In consideration of what would I might have done differently, I have considered possible reasons why there was no long-term change in the relationship between Michael and the staff members. I suspect that it is the lack of consistency in application of systemic thinking and the lack of availability of time and training for staff members that led to continued deterioration in the relationships. It is very difficult to facilitate significant changes in the face of powerful factors such as organisational culture (Boyle, 1990). In addition, I often struggle with the idea of not knowing as an appropriate position and struggle with my own need for certainty as a trainee clinical psychologist and someone who is currently learning how to work as a therapist. This challenge can be even greater within the context of adult mental health services because clinical psychologists are often the only professional voicing and alternative narrative in a powerful system. Sometimes challenging common discourses can be difficult when you are perceived as the voice of opposition and dissent.
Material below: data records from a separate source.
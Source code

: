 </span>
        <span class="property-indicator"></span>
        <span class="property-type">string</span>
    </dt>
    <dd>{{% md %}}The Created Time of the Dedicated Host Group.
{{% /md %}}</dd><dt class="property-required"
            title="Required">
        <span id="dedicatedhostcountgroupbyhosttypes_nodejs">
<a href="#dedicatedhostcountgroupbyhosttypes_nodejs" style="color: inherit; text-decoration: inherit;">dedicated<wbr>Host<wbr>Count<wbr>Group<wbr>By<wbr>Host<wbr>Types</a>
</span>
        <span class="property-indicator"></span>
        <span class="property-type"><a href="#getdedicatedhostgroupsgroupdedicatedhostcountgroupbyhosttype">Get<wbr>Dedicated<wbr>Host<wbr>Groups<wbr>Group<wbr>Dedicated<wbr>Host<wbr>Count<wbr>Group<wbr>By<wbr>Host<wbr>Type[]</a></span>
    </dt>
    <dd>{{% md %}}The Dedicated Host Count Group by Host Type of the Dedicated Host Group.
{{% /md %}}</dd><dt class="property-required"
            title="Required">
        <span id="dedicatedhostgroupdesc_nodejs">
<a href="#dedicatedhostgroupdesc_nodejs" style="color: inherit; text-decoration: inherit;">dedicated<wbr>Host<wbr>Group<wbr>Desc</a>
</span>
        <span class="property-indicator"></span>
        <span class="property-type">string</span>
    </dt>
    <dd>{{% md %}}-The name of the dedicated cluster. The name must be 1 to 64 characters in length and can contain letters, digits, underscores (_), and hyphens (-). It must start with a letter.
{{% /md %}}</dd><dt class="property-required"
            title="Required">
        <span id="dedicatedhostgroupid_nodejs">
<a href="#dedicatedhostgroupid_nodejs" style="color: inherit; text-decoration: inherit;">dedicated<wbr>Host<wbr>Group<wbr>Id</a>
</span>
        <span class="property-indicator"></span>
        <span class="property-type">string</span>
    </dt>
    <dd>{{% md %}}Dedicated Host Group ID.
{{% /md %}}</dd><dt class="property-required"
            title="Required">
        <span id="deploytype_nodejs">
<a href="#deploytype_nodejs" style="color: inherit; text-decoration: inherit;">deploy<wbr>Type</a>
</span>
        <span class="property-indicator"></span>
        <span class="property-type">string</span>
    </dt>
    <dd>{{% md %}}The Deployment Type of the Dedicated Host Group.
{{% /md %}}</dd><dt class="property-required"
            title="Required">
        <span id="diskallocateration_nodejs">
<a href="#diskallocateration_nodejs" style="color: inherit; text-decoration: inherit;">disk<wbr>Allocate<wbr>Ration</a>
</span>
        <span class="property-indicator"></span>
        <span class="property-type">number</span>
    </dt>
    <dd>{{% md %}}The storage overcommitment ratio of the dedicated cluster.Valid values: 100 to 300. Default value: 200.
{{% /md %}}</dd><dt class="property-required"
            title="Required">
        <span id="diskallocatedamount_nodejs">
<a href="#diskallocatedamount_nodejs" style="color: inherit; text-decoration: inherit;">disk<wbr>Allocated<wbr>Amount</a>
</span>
There are some limitations in the approaches that I used here. For example, I decided that issues of trust, choice and power were most important for Michael, which is a potential problem as this may not have been the priority for him and he may have chosen to use different words (Haley, 1963). Primarily, the ideas are based largely on broad theoretical concepts rather than scientific research, which make it difficult to apply them meaningfully and consistently to a specific case. In relation to the ideas of medicalising language, there is evidence that some people find this helpful and gain reassurance in being given a label for their ‘mental illness’. Often in opposition of the dogmatic application of diagnosis I can become dogmatic in my assertion that it is often useless and unhelpful. In addition, although I acknowledged that certainty is protective, it can also be helpful. Certainty in an approach is related to confidence which could undoubtedly be reassuring for some people, particularly if they are distressed an trying to make sense of what has happened or is happening to them. Systemic therapists can sometimes be guilty of criticising other professionals that take an expert position, even though family therapists most commonly took the expert position during before the end of the 1970’s. It may be that this criticism is both hypocritical and unfounded; perhaps psychologists should be willing to take a more expert position, as psychiatrists often do, so that we are more commonly able to occupy positions of leadership and influence in mental health services. It may be that is what is required to facilitate large-scale changes in organisational cultures that could allow a difference experience for people like Michael.